(Source texts of formatted documents)

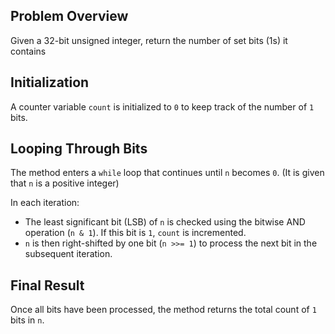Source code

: ## Problem Overview
Given a 32-bit unsigned integer, return the number of set bits (1s) it contains

## Initialization
A counter variable `count` is initialized to `0` to keep track of the number of `1` bits.

## Looping Through Bits
The method enters a `while` loop that continues until `n` becomes `0`. (It is given that `n` is a positive integer)

In each iteration:
- The least significant bit (LSB) of `n` is checked using the bitwise AND operation (`n & 1`). If this bit is `1`, `count` is incremented.
- `n` is then right-shifted by one bit (`n >>= 1`) to process the next bit in the subsequent iteration.

## Final Result
Once all bits have been processed, the method returns the total count of `1` bits in `n`.
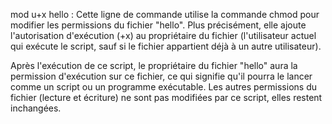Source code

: mod u+x hello : Cette ligne de commande utilise la commande chmod pour modifier les permissions du fichier "hello". Plus précisément, elle ajoute l'autorisation d'exécution (+x) au propriétaire du fichier (l'utilisateur actuel qui exécute le script, sauf si le fichier appartient déjà à un autre utilisateur).

Après l'exécution de ce script, le propriétaire du fichier "hello" aura la permission d'exécution sur ce fichier, ce qui signifie qu'il pourra le lancer comme un script ou un programme exécutable. Les autres permissions du fichier (lecture et écriture) ne sont pas modifiées par ce script, elles restent inchangées.

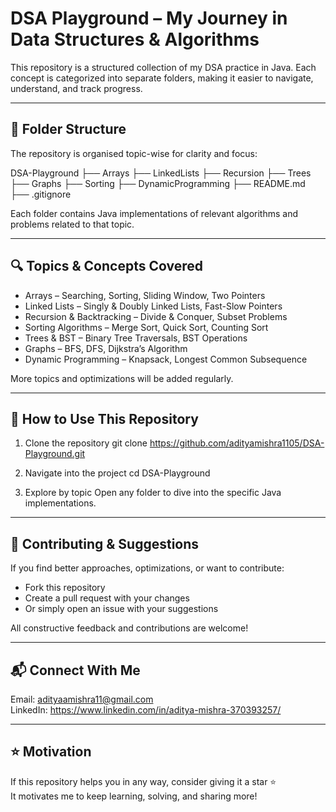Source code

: # DSA Playground – My Journey in Data Structures & Algorithms

This repository is a structured collection of my DSA practice in Java. Each concept is categorized into separate folders, making it easier to navigate, understand, and track progress.

---

## 📁 Folder Structure

The repository is organised topic-wise for clarity and focus:

DSA-Playground
├── Arrays
├── LinkedLists
├── Recursion
├── Trees
├── Graphs
├── Sorting
├── DynamicProgramming
├── README.md
├── .gitignore

Each folder contains Java implementations of relevant algorithms and problems related to that topic.

---

## 🔍 Topics & Concepts Covered

- Arrays – Searching, Sorting, Sliding Window, Two Pointers  
- Linked Lists – Singly & Doubly Linked Lists, Fast-Slow Pointers  
- Recursion & Backtracking – Divide & Conquer, Subset Problems  
- Sorting Algorithms – Merge Sort, Quick Sort, Counting Sort  
- Trees & BST – Binary Tree Traversals, BST Operations  
- Graphs – BFS, DFS, Dijkstra’s Algorithm  
- Dynamic Programming – Knapsack, Longest Common Subsequence  

More topics and optimizations will be added regularly.

---

## 🚀 How to Use This Repository

1. Clone the repository
   git clone https://github.com/adityamishra1105/DSA-Playground.git

2. Navigate into the project
   cd DSA-Playground

3. Explore by topic
   Open any folder to dive into the specific Java implementations.

---

## 🤝 Contributing & Suggestions

If you find better approaches, optimizations, or want to contribute:

- Fork this repository  
- Create a pull request with your changes  
- Or simply open an issue with your suggestions  

All constructive feedback and contributions are welcome!

---

## 📬 Connect With Me

Email: adityaamishra11@gmail.com  
LinkedIn: https://www.linkedin.com/in/aditya-mishra-370393257/

---

## ⭐ Motivation

If this repository helps you in any way, consider giving it a star ⭐  
It motivates me to keep learning, solving, and sharing more!
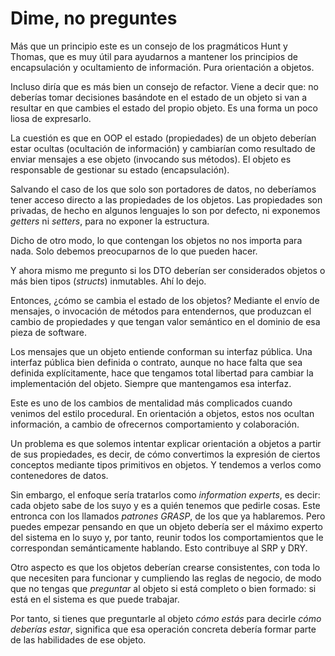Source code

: # Dime, no preguntes

Más que un principio este es un consejo de los pragmáticos Hunt y Thomas, que es muy útil para ayudarnos a mantener los principios de encapsulación y ocultamiento de información. Pura orientación a objetos.

Incluso diría que es más bien un consejo de refactor. Viene a decir que: no deberías tomar decisiones basándote en el estado de un objeto si van a resultar en que cambies el estado del propio objeto. Es una forma un poco liosa de expresarlo.

La cuestión es que en OOP el estado (propiedades) de un objeto deberían estar ocultas (ocultación de información) y cambiarían como resultado de enviar mensajes a ese objeto (invocando sus métodos). El objeto es responsable de gestionar su estado (encapsulación).

Salvando el caso de los que solo son portadores de datos, no deberíamos tener acceso directo a las propiedades de los objetos. Las propiedades son privadas, de hecho en algunos lenguajes lo son por defecto, ni exponemos _getters_ ni _setters_, para no exponer la estructura.

Dicho de otro modo, lo que contengan los objetos no nos importa para nada. Solo debemos preocuparnos de lo que pueden hacer.

Y ahora mismo me pregunto si los DTO deberían ser considerados objetos o más bien tipos (_structs_) inmutables. Ahí lo dejo.

Entonces, ¿cómo se cambia el estado de los objetos? Mediante el envío de mensajes, o invocación de métodos para entendernos, que produzcan el cambio de propiedades y que tengan valor semántico en el dominio de esa pieza de software.

Los mensajes que un objeto entiende conforman su interfaz pública. Una interfaz pública bien definida o contrato, aunque no hace falta que sea definida explícitamente, hace que tengamos total libertad para cambiar la implementación del objeto. Siempre que mantengamos esa interfaz.

Este es uno de los cambios de mentalidad más complicados cuando venimos del estilo procedural. En orientación a objetos, estos nos ocultan información, a cambio de ofrecernos comportamiento y colaboración.

Un problema es que solemos intentar explicar orientación a objetos a partir de sus propiedades, es decir, de cómo convertimos la expresión de ciertos conceptos mediante tipos primitivos en objetos. Y tendemos a verlos como contenedores de datos.

Sin embargo, el enfoque sería tratarlos como _information experts_, es decir: cada objeto sabe de los suyo y es a quién tenemos que pedirle cosas. Este entronca con los llamados _patrones GRASP_, de los que ya hablaremos. Pero puedes empezar pensando en que un objeto debería ser el máximo experto del sistema en lo suyo y, por tanto, reunir todos los comportamientos que le correspondan semánticamente hablando. Esto contribuye al SRP y DRY.

Otro aspecto es que los objetos deberían crearse consistentes, con toda lo que necesiten para funcionar y cumpliendo las reglas de negocio, de modo que no tengas que _preguntar_ al objeto si está completo o bien formado: si está en el sistema es que puede trabajar.

Por tanto, si tienes que preguntarle al objeto _cómo estás_ para decirle _cómo deberías estar_, significa que esa operación concreta debería formar parte de las habilidades de ese objeto.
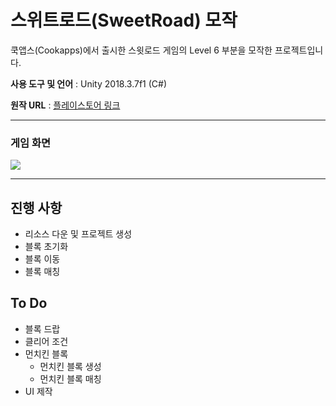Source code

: # 스위트로드(SweetRoad) 모작

쿡앱스(Cookapps)에서 출시한 스윗로드 게임의 Level 6 부분을 모작한 프로젝트입니다.



**사용 도구 및 언어** : Unity 2018.3.7f1 (C#)

**원작 URL** : [플레이스토어 링크](https://play.google.com/store/apps/details?id=com.cookapps.sr)

---

### 게임 화면

![](C:\Users\totok\AppData\Roaming\Typora\typora-user-images\1577071002436.png)





---

## 진행 사항

- 리소스 다운 및 프로젝트 생성
- 블록 초기화
- 블록 이동
- 블록 매칭





## To Do

- 블록 드랍
- 클리어 조건
- 먼치킨 블록
  - 먼치킨 블록 생성
  - 먼치킨 블록 매칭
- UI 제작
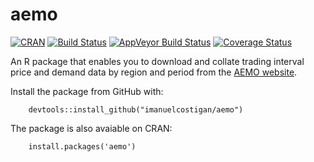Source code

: # aemo

[![CRAN](http://www.r-pkg.org/badges/version/aemo)](http://cran.r-project.org/package=aemo)
[![Build Status](https://travis-ci.org/imanuelcostigan/aemo.svg?branch=master)](https://travis-ci.org/imanuelcostigan/aemo)
[![AppVeyor Build Status](https://ci.appveyor.com/api/projects/status/github/imanuelcostigan/aemo?branch=master&svg=true)](https://ci.appveyor.com/project/imanuelcostigan/aemo)
[![Coverage Status](https://img.shields.io/codecov/c/github/imanuelcostigan/aemo/master.svg)](https://codecov.io/github/imanuelcostigan/aemo?branch=master)

An R package that enables you to download and collate trading interval price and demand data by region and period from the [AEMO website](http://www.aemo.com.au/Electricity/Data/Price-and-Demand).

Install the package from GitHub with:

        devtools::install_github("imanuelcostigan/aemo")

The package is also avaiable on CRAN:

        install.packages('aemo')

■ **Work order**: The expected output is the run of lines from the one holding "Install the package" to the last line of the entries above, each reproduced character for character.

■ **Exercise solution**:
Install the package from GitHub with:

        devtools::install_github("imanuelcostigan/aemo")

The package is also avaiable on CRAN:

        install.packages('aemo')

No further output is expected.